48発目 不良を描きたい! 後編
「くっそー!どこに行ったんだ夢見の奴。」
手分けして探すこと30分、未だに足取りが掴めていなかった。あいつは不良は怖い人間ばかりではないと言ったが、怖い人間の方が多いのは事実なんだよ。はよ見つけんと、エライことになるかもしれん。
「り、凛堂さーん!!大変です!!」
廊下の向こうから優くんが叫びながら走ってくる。もしかして見つけたのか!?
「どうした、優くん!見つかったのか?」
「は、はい!夢見さんを見かけたと言う人がいて、それで体育館裏に行ってみたら・・・」
「夢見がいたのか!?」
「何人かの人に絡まれてるみたいでした!」
「クッ!!」
私は体育館裏にダッシュした。もし夢見が女の子だと知られたら何をされるか分からない。仮にバレなくても殴られるかもしれない。急げ、私!
「や、止めてください!」
私が体育館裏に到着すると、夢見の声が聞こえてきた。見ると三人の不良に囲まれている。
「何だ、テメーは!?なめてんのか!?」
不良の一人が夢見の腕を掴む。テメーら・・・
「汚ねえ手で触るんじゃねーーー!!!」
夢見の腕を掴んでいた男の後頭部めがけて飛び蹴りをかました。男は一言も発さずに地面に倒れ伏した。泡を吹いて痙攣している。良い子は危険だから真似しちゃダメだ。
「り、凛堂さん!?」
「助けに来たぞ!夢見!」
夢見は目をパチクリさせて驚いている。危ない所だった。直ぐに片付けるから安心してくれ!
「な、何だよ、お前!?」
「うっせー!このクソ外道が!!」
近くにいた男の顔面を打ち抜く。宙を舞う不良。これで残り一人。
「ま、待て!人の話を聞け!」
「後でゆっくり聞いてやる!殴った後で、テメーの体にな!」
「凛堂さん!それじゃどっちが悪役か分からないですよ!」
男の胸ぐらを掴んでいた私を夢見が止めに入る。離せ夢見!こーゆー害悪は処分しないといけないんだ!
「私がお願いしたんです!」
「は?」
目が点になってしまった。何言ってんの?この子。
「不良に襲われるシーンとかを勉強したくて・・・。凛堂さんの周りにいる方は皆優しい人達でしたから、別の方に頼んだ方が良いのかと・・・。」
「じゃあ、さっきの『止めてください!』とかは・・・」
「演技です。テヘッ!」
てへぺろ頂きました。なんつー、人騒がせな・・・。
「だ、だから言っただろう!話を聞け、と!」
「うっせー!紛らわしいことしてんじゃねー!!」
「げぼごっ!?」
「結局殴るんですね、凛堂さん・・・。」
初めは校舎でやっていたらしいのだが、あまりにも目に付くということで体育館裏に移動したらしい。どこでやるにせよ誤解を招く元である。
「まあ、夢見に何も無くて良かったよ。」
「この方達には悪いことをしました。」
地面にのびている三人を見て、夢見は顔を曇らせた。うん。不可抗力だ。悲しいすれ違いだったんだ。許せ。
「でも・・・」
「ん?」
「勘違いとは言え凛堂さんが助けに来てくれたお陰で、また一つ勉強になりました。きっと主人公にもこういうことが起こるでしょうから・・・。」
このどこまでも貪欲に資料を集める姿勢。これが・・・プロか・・・。大した姿勢だけど、こういうのも良し悪しだな・・・。

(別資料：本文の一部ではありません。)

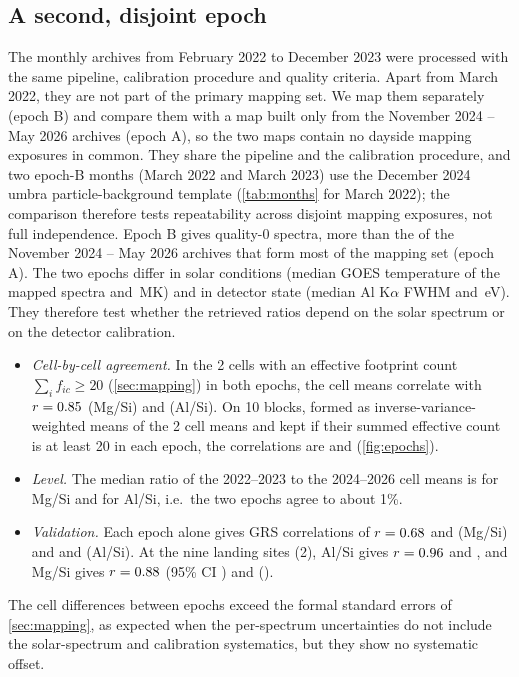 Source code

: \subsection{A second, disjoint epoch}\label{sec:epochs}
The \EpBNMonths{} monthly archives from February 2022 to December 2023 were processed with the same pipeline, calibration procedure and quality criteria. Apart from March 2022, they are not part of the primary mapping set. We map them separately (epoch B) and compare them with a map built only from the November 2024 -- May 2026 archives (epoch A), so the two maps contain no dayside mapping exposures in common. They share the pipeline and the calibration procedure, and two epoch-B months (March 2022 and March 2023) use the December 2024 umbra particle-background template (\cref{tab:months} for March 2022); the comparison therefore tests repeatability across disjoint mapping exposures, not full independence. Epoch B gives \EpBNFp{} quality-0 spectra, more than the \EpANFp{} of the November 2024 -- May 2026 archives that form most of the mapping set (epoch A). The two epochs differ in solar conditions (median GOES temperature of the mapped spectra \EpBTmed{} and \EpATmed\,MK) and in detector state (median Al K$\alpha$ FWHM \EpBFwhm{} and \EpAFwhm\,eV). They therefore test whether the retrieved ratios depend on the solar spectrum or on the detector calibration.
\begin{itemize}
\item \emph{Cell-by-cell agreement.} In the \EpMgTwoN{} 2\textdegree{} cells with an effective footprint count $\sum_i f_{ic}\ge20$ (\cref{sec:mapping}) in both epochs, the cell means correlate with $r=0.85$ (Mg/Si) and \EpAlTwoR{} (Al/Si). On 10\textdegree{} blocks, formed as inverse-variance-weighted means of the 2\textdegree{} cell means and kept if their summed effective count is at least 20 in each epoch, the correlations are \EpMgTenR{} and \EpAlTenR{} (\cref{fig:epochs}).
\item \emph{Level.} The median ratio of the 2022--2023 to the 2024--2026 cell means is \EpMgTwoRatio{} for Mg/Si and \EpAlTwoRatio{} for Al/Si, i.e.\ the two epochs agree to about 1\%.
\item \emph{Validation.} Each epoch alone gives GRS correlations of $r=0.68$ and \EpBGrsMgR{} (Mg/Si) and \EpAGrsAlR{} and \EpBGrsAlR{} (Al/Si). At the nine landing sites (2\textdegree), Al/Si gives $r=0.96$ and \EpBSiteAlR, and Mg/Si gives $r=0.88$ (95\% CI \EpASiteMgCI) and \EpBSiteMgR{} (\EpBSiteMgCI).
\end{itemize}
The cell differences between epochs exceed the formal standard errors of \cref{sec:mapping}, as expected when the per-spectrum uncertainties do not include the solar-spectrum and calibration systematics, but they show no systematic offset.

それから数日後、お礼の手紙と共に夢見が今度出す新作の設定資料が届いた。『不良に恋する5秒前』という題名だ。可憐な少女が不幸の末、不良高校に通うことになった。初めは忌避していた主人公であったが不良達の様々な面に触れ、次第にその考えを変えていく。やがて不良に絡まれていた自分を助けてくれた男子に恋をする。あらすじは大体こんな感じだ。前に聞いた時より具体的になっているな。主人公を助ける役の男子高校生・・・容姿とか、どう考えてもモデルは私だよな・・・。私の本当の立ち位置は主人公なのに・・・トホホ・・・。まあ、漫画が出たら絶対買うけどさ。